- Wayne Lam
- Object Oriented Approach to Classification Project (classification_funcs.py)
- To find predictors for Telecom Churn Rates
- To create a model to determine if a customer is to drop service plan (churn) based on various factors (VM, usage, etc.)
- From https://www.kaggle.com/becksddf/churn-in-telecoms-dataset
- Evaluating features (variables) in telecom service that correlate with churn (unsubscribing from a service)
- 20 initial features
- 3333 data points
- High class (churn vs. no churn) imbalance with churn being approximately 14.5% and not churn 85.5% of data points
- Several fairly prominent features: voicemail messages, total minutes across day/evening/night/international, total customer service calls
- Colinearity between total minutes and total charges across day/evening/night/international
- Having voicemail messages and not having voicemail messages also strongly correlated with churn rate, chi-squared well over critical value from alpha = 0.05
- Features removed include phone number (identifying information/unnecessary), total charges (except international) removed by XGBoost (scores of 0 in feature importance)
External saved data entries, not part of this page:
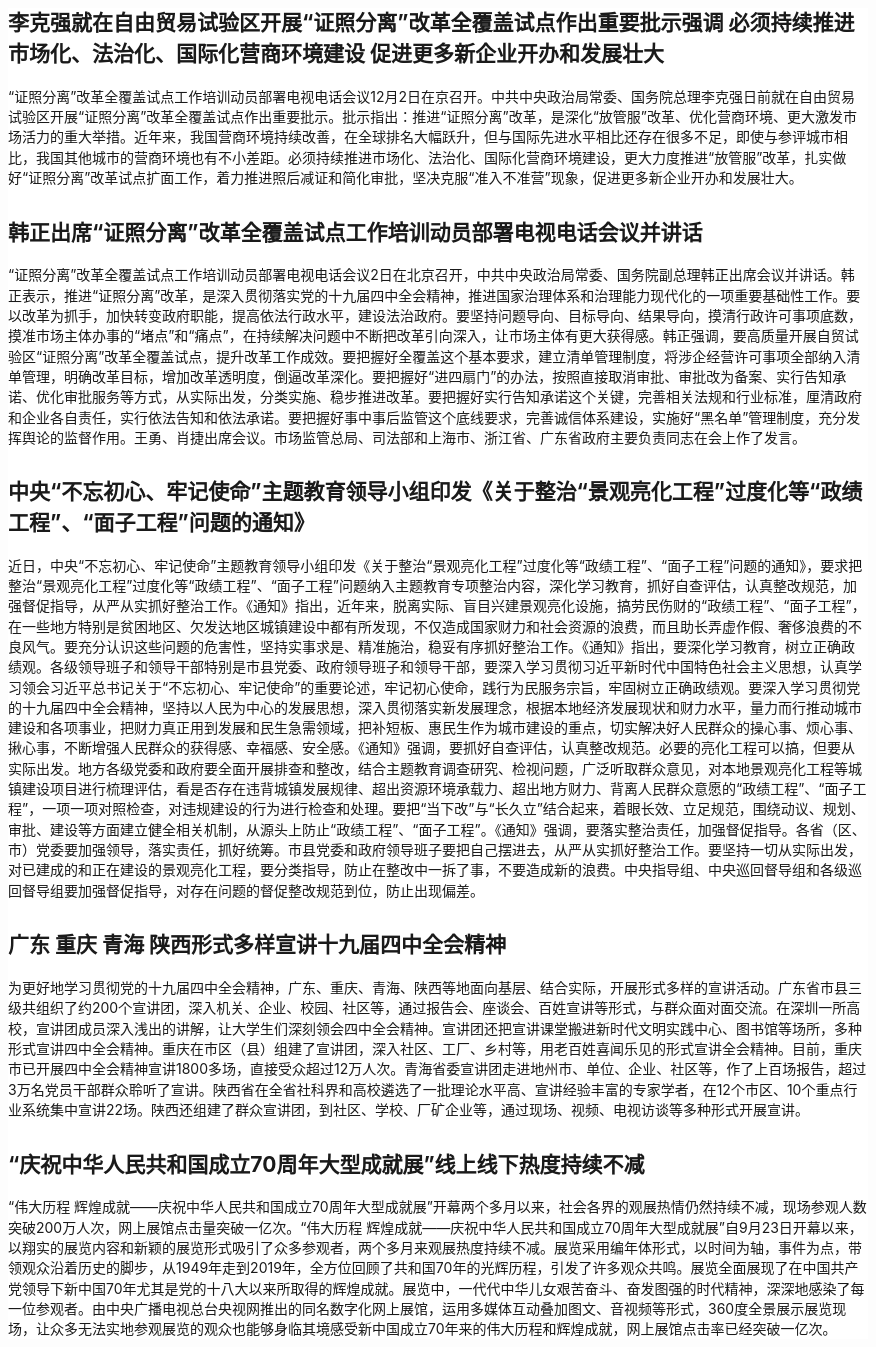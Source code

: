 
## 李克强就在自由贸易试验区开展“证照分离”改革全覆盖试点作出重要批示强调 必须持续推进市场化、法治化、国际化营商环境建设 促进更多新企业开办和发展壮大


“证照分离”改革全覆盖试点工作培训动员部署电视电话会议12月2日在京召开。中共中央政治局常委、国务院总理李克强日前就在自由贸易试验区开展“证照分离”改革全覆盖试点作出重要批示。批示指出：推进“证照分离”改革，是深化“放管服”改革、优化营商环境、更大激发市场活力的重大举措。近年来，我国营商环境持续改善，在全球排名大幅跃升，但与国际先进水平相比还存在很多不足，即使与参评城市相比，我国其他城市的营商环境也有不小差距。必须持续推进市场化、法治化、国际化营商环境建设，更大力度推进“放管服”改革，扎实做好“证照分离”改革试点扩面工作，着力推进照后减证和简化审批，坚决克服“准入不准营”现象，促进更多新企业开办和发展壮大。


## 韩正出席“证照分离”改革全覆盖试点工作培训动员部署电视电话会议并讲话


“证照分离”改革全覆盖试点工作培训动员部署电视电话会议2日在北京召开，中共中央政治局常委、国务院副总理韩正出席会议并讲话。韩正表示，推进“证照分离”改革，是深入贯彻落实党的十九届四中全会精神，推进国家治理体系和治理能力现代化的一项重要基础性工作。要以改革为抓手，加快转变政府职能，提高依法行政水平，建设法治政府。要坚持问题导向、目标导向、结果导向，摸清行政许可事项底数，摸准市场主体办事的“堵点”和“痛点”，在持续解决问题中不断把改革引向深入，让市场主体有更大获得感。韩正强调，要高质量开展自贸试验区“证照分离”改革全覆盖试点，提升改革工作成效。要把握好全覆盖这个基本要求，建立清单管理制度，将涉企经营许可事项全部纳入清单管理，明确改革目标，增加改革透明度，倒逼改革深化。要把握好“进四扇门”的办法，按照直接取消审批、审批改为备案、实行告知承诺、优化审批服务等方式，从实际出发，分类实施、稳步推进改革。要把握好实行告知承诺这个关键，完善相关法规和行业标准，厘清政府和企业各自责任，实行依法告知和依法承诺。要把握好事中事后监管这个底线要求，完善诚信体系建设，实施好“黑名单”管理制度，充分发挥舆论的监督作用。王勇、肖捷出席会议。市场监管总局、司法部和上海市、浙江省、广东省政府主要负责同志在会上作了发言。


## 中央“不忘初心、牢记使命”主题教育领导小组印发《关于整治“景观亮化工程”过度化等“政绩工程”、“面子工程”问题的通知》


近日，中央“不忘初心、牢记使命”主题教育领导小组印发《关于整治“景观亮化工程”过度化等“政绩工程”、“面子工程”问题的通知》，要求把整治“景观亮化工程”过度化等“政绩工程”、“面子工程”问题纳入主题教育专项整治内容，深化学习教育，抓好自查评估，认真整改规范，加强督促指导，从严从实抓好整治工作。《通知》指出，近年来，脱离实际、盲目兴建景观亮化设施，搞劳民伤财的“政绩工程”、“面子工程”，在一些地方特别是贫困地区、欠发达地区城镇建设中都有所发现，不仅造成国家财力和社会资源的浪费，而且助长弄虚作假、奢侈浪费的不良风气。要充分认识这些问题的危害性，坚持实事求是、精准施治，稳妥有序抓好整治工作。《通知》指出，要深化学习教育，树立正确政绩观。各级领导班子和领导干部特别是市县党委、政府领导班子和领导干部，要深入学习贯彻习近平新时代中国特色社会主义思想，认真学习领会习近平总书记关于“不忘初心、牢记使命”的重要论述，牢记初心使命，践行为民服务宗旨，牢固树立正确政绩观。要深入学习贯彻党的十九届四中全会精神，坚持以人民为中心的发展思想，深入贯彻落实新发展理念，根据本地经济发展现状和财力水平，量力而行推动城市建设和各项事业，把财力真正用到发展和民生急需领域，把补短板、惠民生作为城市建设的重点，切实解决好人民群众的操心事、烦心事、揪心事，不断增强人民群众的获得感、幸福感、安全感。《通知》强调，要抓好自查评估，认真整改规范。必要的亮化工程可以搞，但要从实际出发。地方各级党委和政府要全面开展排查和整改，结合主题教育调查研究、检视问题，广泛听取群众意见，对本地景观亮化工程等城镇建设项目进行梳理评估，看是否存在违背城镇发展规律、超出资源环境承载力、超出地方财力、背离人民群众意愿的“政绩工程”、“面子工程”，一项一项对照检查，对违规建设的行为进行检查和处理。要把“当下改”与“长久立”结合起来，着眼长效、立足规范，围绕动议、规划、审批、建设等方面建立健全相关机制，从源头上防止“政绩工程”、“面子工程”。《通知》强调，要落实整治责任，加强督促指导。各省（区、市）党委要加强领导，落实责任，抓好统筹。市县党委和政府领导班子要把自己摆进去，从严从实抓好整治工作。要坚持一切从实际出发，对已建成的和正在建设的景观亮化工程，要分类指导，防止在整改中一拆了事，不要造成新的浪费。中央指导组、中央巡回督导组和各级巡回督导组要加强督促指导，对存在问题的督促整改规范到位，防止出现偏差。


## 广东 重庆 青海 陕西形式多样宣讲十九届四中全会精神


为更好地学习贯彻党的十九届四中全会精神，广东、重庆、青海、陕西等地面向基层、结合实际，开展形式多样的宣讲活动。广东省市县三级共组织了约200个宣讲团，深入机关、企业、校园、社区等，通过报告会、座谈会、百姓宣讲等形式，与群众面对面交流。在深圳一所高校，宣讲团成员深入浅出的讲解，让大学生们深刻领会四中全会精神。宣讲团还把宣讲课堂搬进新时代文明实践中心、图书馆等场所，多种形式宣讲四中全会精神。重庆在市区（县）组建了宣讲团，深入社区、工厂、乡村等，用老百姓喜闻乐见的形式宣讲全会精神。目前，重庆市已开展四中全会精神宣讲1800多场，直接受众超过12万人次。青海省委宣讲团走进地州市、单位、企业、社区等，作了上百场报告，超过3万名党员干部群众聆听了宣讲。陕西省在全省社科界和高校遴选了一批理论水平高、宣讲经验丰富的专家学者，在12个市区、10个重点行业系统集中宣讲22场。陕西还组建了群众宣讲团，到社区、学校、厂矿企业等，通过现场、视频、电视访谈等多种形式开展宣讲。


## “庆祝中华人民共和国成立70周年大型成就展”线上线下热度持续不减


“伟大历程 辉煌成就——庆祝中华人民共和国成立70周年大型成就展”开幕两个多月以来，社会各界的观展热情仍然持续不减，现场参观人数突破200万人次，网上展馆点击量突破一亿次。“伟大历程 辉煌成就——庆祝中华人民共和国成立70周年大型成就展”自9月23日开幕以来，以翔实的展览内容和新颖的展览形式吸引了众多参观者，两个多月来观展热度持续不减。展览采用编年体形式，以时间为轴，事件为点，带领观众沿着历史的脚步，从1949年走到2019年，全方位回顾了共和国70年的光辉历程，引发了许多观众共鸣。展览全面展现了在中国共产党领导下新中国70年尤其是党的十八大以来所取得的辉煌成就。展览中，一代代中华儿女艰苦奋斗、奋发图强的时代精神，深深地感染了每一位参观者。由中央广播电视总台央视网推出的同名数字化网上展馆，运用多媒体互动叠加图文、音视频等形式，360度全景展示展览现场，让众多无法实地参观展览的观众也能够身临其境感受新中国成立70年来的伟大历程和辉煌成就，网上展馆点击率已经突破一亿次。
- Categorical variables area code and state have been dummied with the initial features dropped
- F1 score for evaluation since accuracy may not reflect predictive strength of a model due to high class imbalance
- XGBoost w/GridSearch CV, RandomForest w/GridSearch CV, AdaBoost used
- With XGBoost w/GridSearch CV, initial pass used to remove "unimportant" features and second pass used for tuning hyperparameters
- XGBoost had the highest F1 score: 0.854
- Tiered payment plan (possible unlimited plan), higher minutes increased churn rate
- Possibly opt in voicemail plan (maybe default plan) since excess charge for individuals who do not use voicemail may turn to other plans
- Future considerations: VM plan and if customer uses it, text and data plans (if the data is available)